5.3 Extreme condition testing method

In the case of extremely small or exceedingly large stresses, special equipment is required for testing. An AFM probe can be used for the observation of ML at the particle level, but its complexity and high cost are drawbacks.²⁴⁴ Nonetheless, it enables the observation of ML processes at the microscopic level and allows for the visualization of particle fracture after force application.

Sakai et al. used this method to investigate ML emissions from SrAl₂O₄ particles under conditions of elastic deformation, friction, and destructive deformation.²⁴⁴ They employed a cantilever with 10-nm tip radius as the force applicator, varying the applied force by adjusting the magnitude of the deflection voltage (Figure 31a). Additionally, owing to molecular forces, when the cantilever approached the ML particles, it would suddenly draw closer, leading to a sudden change in the actual applied pressure at that moment. Consequently, the experimental setup also incorporated laser deflection methods to measure the deformation of the AFM cantilever, providing data on the force during these abrupt changes. The stress applied using this method could be as low as the μN level. However, owing to the minimal number of photons collected (approximately a few hundred), the PMT was necessary to amplify the signal, although this method exhibited a relatively low signal-to-noise ratio, requiring multiple measurements.
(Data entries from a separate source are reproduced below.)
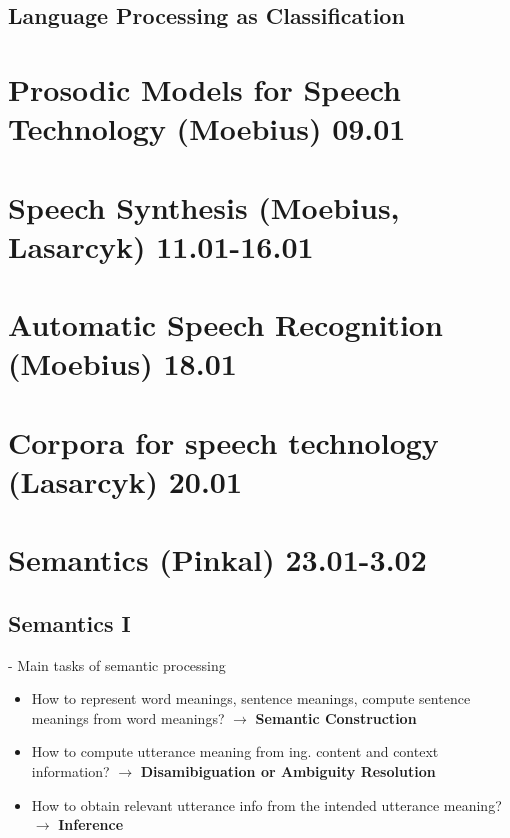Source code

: \documentclass[11pt]{article}
\newenvironment{itemise}{
\begin{itemize}
  \setlength{\itemsep}{1pt}
  \setlength{\parskip}{0pt}
  \setlength{\parsep}{0pt}
}{\end{itemize}}
\begin{document}
\subsection{Language Processing as Classification}


\newpage\section{Prosodic Models for Speech Technology (Moebius) 09.01}

\newpage\section{Speech Synthesis (Moebius, Lasarcyk) 11.01-16.01}

\newpage\section{Automatic Speech Recognition (Moebius) 18.01}

\newpage\section{Corpora for speech technology (Lasarcyk) 20.01}

\newpage\section{Semantics (Pinkal) 23.01-3.02}

\subsection{ Semantics I }
- Main tasks of semantic processing
\begin{itemise}
 \item How to represent word meanings, sentence meanings, compute sentence meanings from word meanings? $\rightarrow$ {\bf Semantic Construction}
 \item How to compute utterance meaning from ing. content and context information? $\rightarrow$ {\bf Disamibiguation or Ambiguity Resolution}
 \item How to obtain relevant utterance info from the intended utterance meaning? $\rightarrow$ {\bf Inference}
\end{itemise}
\end{document}
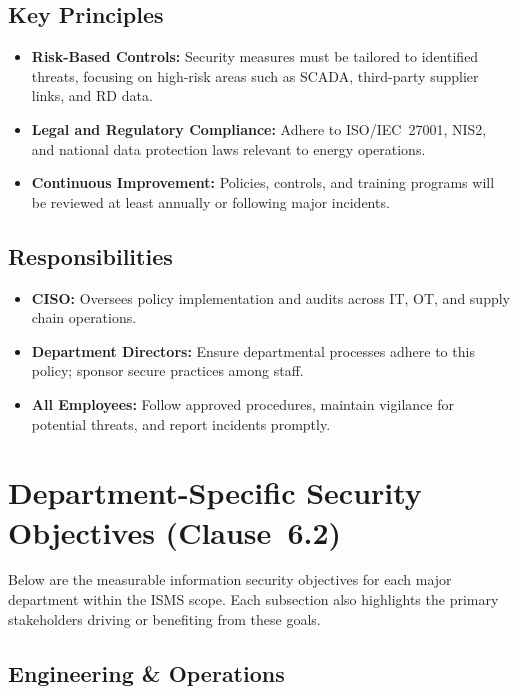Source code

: \subsection*{Key Principles}
\begin{itemize}
      \item \textbf{Risk-Based Controls:} Security measures must be
            tailored to identified threats, focusing on high-risk areas
            such as \ac{SCADA}, third-party supplier links, and \ac{RD} data.
      \item \textbf{Legal and Regulatory Compliance:} Adhere to
            ISO/IEC~27001, \ac{NIS2}, and national data protection laws
            relevant to energy operations.
      \item \textbf{Continuous Improvement:} Policies, controls, and
            training programs will be reviewed at least annually or
            following major incidents.
\end{itemize}

\subsection*{Responsibilities}
\begin{itemize}
      \item \textbf{\ac{CISO}:} Oversees policy implementation and audits
            across \ac{IT}, \ac{OT}, and supply chain operations.
      \item \textbf{Department Directors:} Ensure departmental processes
            adhere to this policy; sponsor secure practices among staff.
      \item \textbf{All Employees:} Follow approved procedures, maintain
            vigilance for potential threats, and report incidents promptly.
\end{itemize}

\section{Department-Specific Security Objectives (Clause~6.2)}
\label{sec:department_objectives}

Below are the measurable information security objectives for each major
department within the \ac{ISMS} scope. Each subsection also highlights
the primary stakeholders driving or benefiting from these goals.

\subsection{Engineering \& Operations}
High-pressure testing can be achieved by applying extreme pressure using exceptionally hard materials, such as diamond.^{34, 78} In the apparatus developed by Zheng et al.,³⁴ a 532-nm laser served as the excitation source, and a diamond anvil cell (DAC) was employed as the pressure application end for ML testing, with a maximum pressure reaching 19.20 GPa. The samples were mixed with micrometer-sized rubies and loaded into the DAC chamber, while the pressure during PL testing was transmitted through a pressure transmitting medium (a mixture of methanol/ethanol/water). The generated ML signal was collected using a CCD after having passed through a long-pass filter and lens, as shown in Figure 31b,c.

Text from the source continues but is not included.